For instance Carphone Warehouse chose a name that accurately described their business when it started in 1989. They were on the cutting edge of the new mobile-phone technology, and sold those marvels of miniaturisation known as car phones, through their first store located in – you guessed it – a warehouse.
The first Carphone Warehouse and an example of an early mobile phone
It wasn’t long before the company expanded into the high-street, and their products shrank to the pocket-sized phones of today. So their wonderfully accurate name became doubly redundant. But by then they were a household name and were stuck with it. They did however learn from this mistake and use the brand PhoneHouse in the rest of Europe.
So that was an example of a good name which went bad thanks to the market moving. But some brands who started out with really bad names still managed to have great success. I covered Smeg in my blog post How to name your brand and get it trademarked. So I won’t dwell on the uncomfortable associations for that word again. But they certainly haven’t held their business back.
Or how about Soylent, the company that claims to have created the future of food?
It certainly look futuristic enough, although maybe not a appealing as my favourite Amelia Rope chocolate. But what I don’t understand is why the founder Rob Rhinehart chose to name the food after the 1973 science fiction film Soylent Green. It starred Charlton Heston and was set in a dystopian future, where the only food left on our dying planet is a green wafer known as Soylent Green. The movie ends with the shocking discovery that this staple is manufactured from humans. Or, as the final scene whispers; “Soylent Green is People!”
Here again, what on paper would appear to be a truly awful name, has not stopped the company from becoming very successful.
Closer to home we have the very popular fashion brands Fat-Face and Sweaty Betty. More proof that a horrible name is no barrier to success.
Possibly the worst idea of all is to be nameless, but search Google for Nameless and you will find plenty of brands. Such as a ‘tech’ fashion brand in Moscow, and a digital marketing company in Bristol.
Returning to the world of science fiction we have SkyNet. An express courier network founded in 1972 that has grown to be the world’s largest. They can deliver “from a postcard to grand piano, to or from almost every country on the planet”.
But type ‘skynet’ into Google image search you will see this logo closely followed by the infamous terminator robot:
Let’s get back to some great names. On my cycle to work I have recently spotted vans sporting the memorable Magicman registered trade mark. Who wouldn’t want to employ the services of a “technician trained to deliver incredible repairs to wood, stone, marble,uPVC, veneers, laminates, granite, ceramic tiles, stainless steel and even glass. We rectify chips, dents, scratches, burns, holes and so much more on site, nationwide”?

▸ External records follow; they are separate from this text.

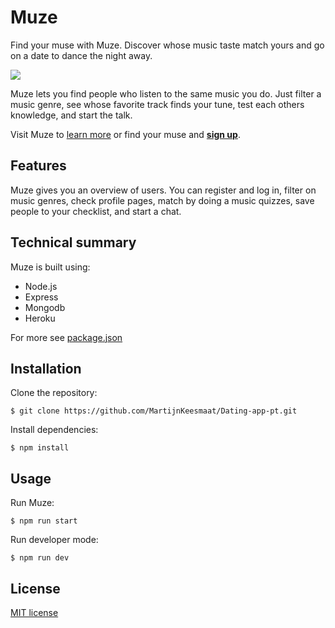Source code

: # Muze
Find your muse with Muze. Discover whose music taste match yours and go on a date to dance the night away.

![](https://github.com/MartijnKeesmaat/Dating-app-pt/blob/master/wiki/home-demo.gif?raw=true)

Muze lets you find people who listen to the same music you do. Just filter a music genre, see whose favorite track finds your tune, test each others knowledge, and start the talk. 

Visit Muze to [learn more](https://dating-app-pt.herokuapp.com/login) or find your muse and [**sign up**](https://dating-app-pt.herokuapp.com/login).

## Features

Muze gives you an overview of users. You can register and log in, filter on music genres, check profile pages, match by doing a music quizzes, save people to your checklist, and start a chat. 

## Technical summary
Muze is built using:
- Node.js
- Express
- Mongodb
- Heroku

For more see [package.json](https://github.com/MartijnKeesmaat/Dating-app-pt/blob/develop/package.json)

## Installation 
Clone the repository:
```
$ git clone https://github.com/MartijnKeesmaat/Dating-app-pt.git
```

Install dependencies:
```
$ npm install
```

## Usage
Run Muze:
```
$ npm run start
```

Run developer mode:
```
$ npm run dev
```

## License
[MIT license](https://github.com/MartijnKeesmaat/Dating-app-pt/blob/master/LICENSE)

I think we should end with a couple of brands that follow the Ronseal approach to naming. In other words, they do what they say on the tin.

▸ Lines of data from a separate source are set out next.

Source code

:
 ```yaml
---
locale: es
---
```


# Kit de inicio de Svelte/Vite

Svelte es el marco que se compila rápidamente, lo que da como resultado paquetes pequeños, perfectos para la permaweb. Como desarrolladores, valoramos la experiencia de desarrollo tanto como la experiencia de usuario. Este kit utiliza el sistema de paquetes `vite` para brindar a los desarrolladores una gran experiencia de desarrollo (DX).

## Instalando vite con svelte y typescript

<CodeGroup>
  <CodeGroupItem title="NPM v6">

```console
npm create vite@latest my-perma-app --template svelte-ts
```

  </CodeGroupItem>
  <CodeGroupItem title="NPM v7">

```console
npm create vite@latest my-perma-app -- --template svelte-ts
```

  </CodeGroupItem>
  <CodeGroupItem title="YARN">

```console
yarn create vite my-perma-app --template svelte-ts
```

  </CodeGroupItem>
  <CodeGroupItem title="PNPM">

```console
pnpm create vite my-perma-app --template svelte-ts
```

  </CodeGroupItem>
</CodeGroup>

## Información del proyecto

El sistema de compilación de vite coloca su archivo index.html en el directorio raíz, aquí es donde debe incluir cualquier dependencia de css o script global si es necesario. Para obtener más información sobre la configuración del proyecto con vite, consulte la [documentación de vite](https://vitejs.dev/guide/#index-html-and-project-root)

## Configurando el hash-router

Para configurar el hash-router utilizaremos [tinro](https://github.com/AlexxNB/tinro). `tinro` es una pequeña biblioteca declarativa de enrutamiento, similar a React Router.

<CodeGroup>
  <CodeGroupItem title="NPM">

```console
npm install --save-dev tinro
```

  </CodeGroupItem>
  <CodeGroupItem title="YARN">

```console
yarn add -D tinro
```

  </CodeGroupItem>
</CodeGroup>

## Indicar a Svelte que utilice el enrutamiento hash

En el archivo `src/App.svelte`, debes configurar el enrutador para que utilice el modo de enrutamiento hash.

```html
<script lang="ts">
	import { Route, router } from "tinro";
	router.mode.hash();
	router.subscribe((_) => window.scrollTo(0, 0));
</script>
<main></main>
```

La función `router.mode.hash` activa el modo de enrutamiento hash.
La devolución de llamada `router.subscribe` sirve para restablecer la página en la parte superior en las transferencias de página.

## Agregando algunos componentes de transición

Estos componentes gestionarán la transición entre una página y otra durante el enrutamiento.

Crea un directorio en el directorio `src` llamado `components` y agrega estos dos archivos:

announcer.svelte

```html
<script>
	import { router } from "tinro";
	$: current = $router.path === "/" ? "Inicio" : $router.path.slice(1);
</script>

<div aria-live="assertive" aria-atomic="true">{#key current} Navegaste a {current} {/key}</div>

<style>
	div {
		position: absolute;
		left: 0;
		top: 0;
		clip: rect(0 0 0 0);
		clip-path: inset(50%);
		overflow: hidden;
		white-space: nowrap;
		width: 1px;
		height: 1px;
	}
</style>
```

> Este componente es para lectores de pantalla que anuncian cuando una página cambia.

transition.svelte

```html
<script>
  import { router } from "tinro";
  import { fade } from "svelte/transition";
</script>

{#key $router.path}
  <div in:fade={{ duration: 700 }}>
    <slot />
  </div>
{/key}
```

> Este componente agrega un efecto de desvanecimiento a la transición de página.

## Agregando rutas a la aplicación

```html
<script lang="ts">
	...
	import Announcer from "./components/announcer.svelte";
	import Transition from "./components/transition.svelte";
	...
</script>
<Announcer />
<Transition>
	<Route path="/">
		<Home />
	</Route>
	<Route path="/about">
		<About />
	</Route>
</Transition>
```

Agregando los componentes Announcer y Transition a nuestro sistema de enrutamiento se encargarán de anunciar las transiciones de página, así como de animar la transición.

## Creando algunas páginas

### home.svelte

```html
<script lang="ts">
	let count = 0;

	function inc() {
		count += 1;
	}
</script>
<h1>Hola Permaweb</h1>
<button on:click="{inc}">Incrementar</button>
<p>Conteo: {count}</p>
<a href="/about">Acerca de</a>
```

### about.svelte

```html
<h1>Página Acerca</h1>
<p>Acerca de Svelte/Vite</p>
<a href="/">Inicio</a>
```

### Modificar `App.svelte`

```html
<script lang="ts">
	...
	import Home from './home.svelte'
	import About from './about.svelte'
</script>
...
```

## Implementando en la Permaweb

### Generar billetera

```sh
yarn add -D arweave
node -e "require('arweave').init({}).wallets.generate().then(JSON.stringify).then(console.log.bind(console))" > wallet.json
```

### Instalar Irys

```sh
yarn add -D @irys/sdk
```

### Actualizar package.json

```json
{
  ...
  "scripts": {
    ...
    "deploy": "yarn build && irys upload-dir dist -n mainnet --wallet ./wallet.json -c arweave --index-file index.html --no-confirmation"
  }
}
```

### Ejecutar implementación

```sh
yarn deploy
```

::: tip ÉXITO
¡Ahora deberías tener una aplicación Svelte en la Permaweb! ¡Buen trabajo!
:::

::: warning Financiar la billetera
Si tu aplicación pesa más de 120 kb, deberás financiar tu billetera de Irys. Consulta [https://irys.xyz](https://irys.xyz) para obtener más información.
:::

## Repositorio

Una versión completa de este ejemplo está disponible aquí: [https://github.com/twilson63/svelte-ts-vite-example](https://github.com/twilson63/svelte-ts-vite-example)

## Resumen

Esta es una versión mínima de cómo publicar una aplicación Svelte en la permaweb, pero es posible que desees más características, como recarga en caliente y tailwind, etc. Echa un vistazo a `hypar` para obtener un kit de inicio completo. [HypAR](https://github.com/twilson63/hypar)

First we have Sticks Like Sh*t. For those in the building trade the name effectively, if rather bluntly, explains what the product does.
Although I was intrigued to discover that on the manufacturers website the name has been bowlerised to Sticks Like Adhesive.
Perhaps they don’t want to upset the more sensitive home DIY brigade? The owners Bostik have registered the name with the UK IPO, so don’t think about copying it!
Finally we have my favourite brand name of all time. Strong, simple and memorable, with a clear indication of its purpose. I first came across Doom on safari in Kenya in 1982. I still remember clearly the moment a can was produced and liberally sprayed onto a very large and scary insect which happened to be walking across the entrance hall of our lodge. It didn’t take long for the creature to cease to be a threat.
Sadly the brand is now more closely associated with the computer game of the same name. Although I was glad to find a less dramatically packaged version still for sale in South Africa.